Low wage rates aided by armies of young men entering the work force every year and collapsing technology acquisition costs propelled it into becoming the world’s most preferred shopping destination. Factories continued to add new capacity lines to fulfil voluminous export orders. Large capacities also helped companies reap economies of scale enabling them to keep the price low for long periods.
The continuous capacity addition pushed the overall level of investment in China to 46% of GDP, sharply higher than emerging market peers. For instance, investment level in India is currently about 30% of GDP.

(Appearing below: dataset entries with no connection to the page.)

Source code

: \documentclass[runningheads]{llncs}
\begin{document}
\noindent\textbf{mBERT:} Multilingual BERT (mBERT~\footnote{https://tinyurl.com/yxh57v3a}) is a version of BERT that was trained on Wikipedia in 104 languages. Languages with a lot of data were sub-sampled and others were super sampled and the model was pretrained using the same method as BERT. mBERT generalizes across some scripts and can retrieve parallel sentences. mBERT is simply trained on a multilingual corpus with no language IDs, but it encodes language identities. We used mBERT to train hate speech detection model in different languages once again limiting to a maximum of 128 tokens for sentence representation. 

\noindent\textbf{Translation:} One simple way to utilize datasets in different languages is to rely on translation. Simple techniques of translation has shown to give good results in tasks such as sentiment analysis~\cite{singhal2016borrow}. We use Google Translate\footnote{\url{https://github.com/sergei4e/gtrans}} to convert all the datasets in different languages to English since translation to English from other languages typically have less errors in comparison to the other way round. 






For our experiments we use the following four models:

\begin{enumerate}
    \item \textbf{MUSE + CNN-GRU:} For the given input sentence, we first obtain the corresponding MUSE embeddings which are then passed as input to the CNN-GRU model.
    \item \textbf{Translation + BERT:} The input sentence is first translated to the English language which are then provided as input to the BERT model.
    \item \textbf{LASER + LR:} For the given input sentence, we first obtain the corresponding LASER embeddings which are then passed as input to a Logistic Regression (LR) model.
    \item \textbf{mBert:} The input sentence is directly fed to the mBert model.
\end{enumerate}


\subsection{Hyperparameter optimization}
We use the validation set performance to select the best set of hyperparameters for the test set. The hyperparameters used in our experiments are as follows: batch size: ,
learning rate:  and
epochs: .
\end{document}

China’s banking system funded this massive investment activity. Banks did not hesitate to offer loans buoyed by the assumption that factories will continue to remain flooded with orders from across the world and, therefore, their cash books will remain healthy enough to repay loans. The problem was, nobody was quite sure when to put a stop to creating more capacity in anticipation of an impending slowdown. Many companies raised funds from China’s costlier “shadow banking” sector in a mistaken zeal. So when the twin problems “over-capacity” and “over-leveraging” struck, companies found themselves under-prepared to deal with the cycle of bust.

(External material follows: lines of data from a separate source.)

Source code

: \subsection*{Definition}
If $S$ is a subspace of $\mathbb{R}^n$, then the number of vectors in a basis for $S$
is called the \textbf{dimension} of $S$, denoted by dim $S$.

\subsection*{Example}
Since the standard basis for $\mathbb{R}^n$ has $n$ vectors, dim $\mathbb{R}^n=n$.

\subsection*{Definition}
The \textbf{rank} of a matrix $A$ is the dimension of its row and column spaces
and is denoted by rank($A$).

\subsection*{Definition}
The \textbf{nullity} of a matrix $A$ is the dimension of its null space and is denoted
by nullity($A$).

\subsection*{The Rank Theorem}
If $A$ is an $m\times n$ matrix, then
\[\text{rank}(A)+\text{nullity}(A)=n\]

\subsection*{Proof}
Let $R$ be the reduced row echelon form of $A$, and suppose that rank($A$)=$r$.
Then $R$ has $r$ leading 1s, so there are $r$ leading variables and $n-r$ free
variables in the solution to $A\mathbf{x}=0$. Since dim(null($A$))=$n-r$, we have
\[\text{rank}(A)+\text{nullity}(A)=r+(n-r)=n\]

China’s current state clearly reinforces Sharma’s fear about economists’ and researchers’ tendency towards “confirmation bias”, which is the propensity to collect only the data that confirms one’s existing beliefs.
His 10 rules is a blend of poring through hard data on parameters such as credit, inflation and fund flows along with the so-called softer gauges such as changes in policy and political conditions.

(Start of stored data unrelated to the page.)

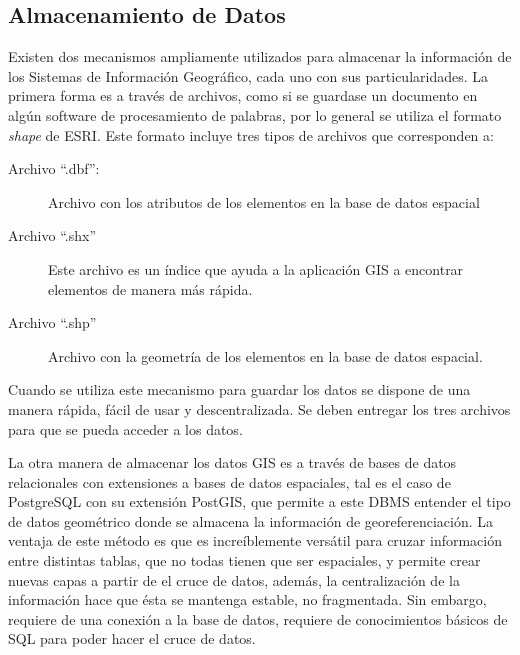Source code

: \subsection{Almacenamiento de Datos}
Existen dos mecanismos ampliamente utilizados para almacenar la información de los Sistemas de
Información Geográfico, cada uno con sus particularidades. La primera forma es a través de archivos,
como si se guardase un documento en algún software de procesamiento de palabras, por lo general se
utiliza el formato \emph{shape} de ESRI. Este formato
incluye tres tipos de archivos que corresponden a:
\begin{description}
  \item[Archivo ``.dbf'':] Archivo con los atributos de los elementos en la base de datos espacial
  \item[Archivo ``.shx''] Este archivo es un índice que ayuda a la aplicación GIS a encontrar
  elementos de manera más rápida.
  \item[Archivo ``.shp''] Archivo con la geometría de los elementos en la base de datos espacial.
\end{description}

Cuando se utiliza este mecanismo para guardar los datos se dispone de una manera rápida, fácil de
usar y descentralizada. Se deben entregar los tres archivos para que se pueda acceder a los datos.

La otra manera de almacenar los datos GIS es a través de bases de datos relacionales con extensiones
a bases de datos espaciales, tal es el caso de PostgreSQL con su extensión PostGIS, que permite a
este DBMS entender el tipo de datos geométrico donde se almacena la información de
georeferenciación. La ventaja de este método es que es increíblemente versátil para cruzar
información entre distintas tablas, que no todas tienen que ser espaciales, y permite crear nuevas
capas a partir de el cruce de datos, además, la centralización de la información hace que ésta se
mantenga estable, no fragmentada. Sin embargo, requiere de una conexión a la base de datos,
requiere de conocimientos básicos de SQL para poder hacer el cruce de datos.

It isn’t easy to anticipate boom and bust cycles, and the past is not always a good proxy for what to expect in the short to medium-term. Recent history is replete with examples showing that “straight-line forecasting” and sweeping single-factor theories can turn out to be a risky proposition, in many ways a counter-view to the widely-held Kuznetsian theory largely based on past empirical evidence.
Sharma challenges the other conservative hypothesis that population growth is not a necessary condition for economic boom.
But the most important point Sharma worries about is rising inequality, partly aided by continued dominance of “rent-seeking” activity and crony capitalism.
There is no gainsaying the fact that in countries such as India there exists a class of wealthy businessmen who are believed to have benefitted from their proximity to people in power. There is an argument one can’t ignore that this class of people gets to influence regulations in an economy that still hangs significantly by the apron strings of the government. Incidents of a few years ago show how, while India needed to grow rapidly to address poverty and inequality, the rise of crony capitalism and the subsequent attempt to restrain it had, instead, impeded growth.
A country’s billionaires list, if applied sweepingly, can distort conclusions affecting policy metrics. For instance, on the face of it, a rise in the number of billionaires should mean more people are getting richer reducing poverty. However, that may not be the case. In 2015, according to Forbes, the 100 richest in India had a combined net worth of $345 billion or ₹23 lakh crore, representing 18% of India’s GDP.
The clause ceteris paribus, Latin for other things remaining constant, plays a critical role in textbook economic theory. Sharma critically looks at some of these, challenging the very justifiability of assuming certain events as given in a world that is constantly changing.
The 10 rules in “The Rise and Fall of Nations” serve as an admirable check list for those who may be wondering why the current evidence is contrary to the conclusions laid out in many standard economic growth models.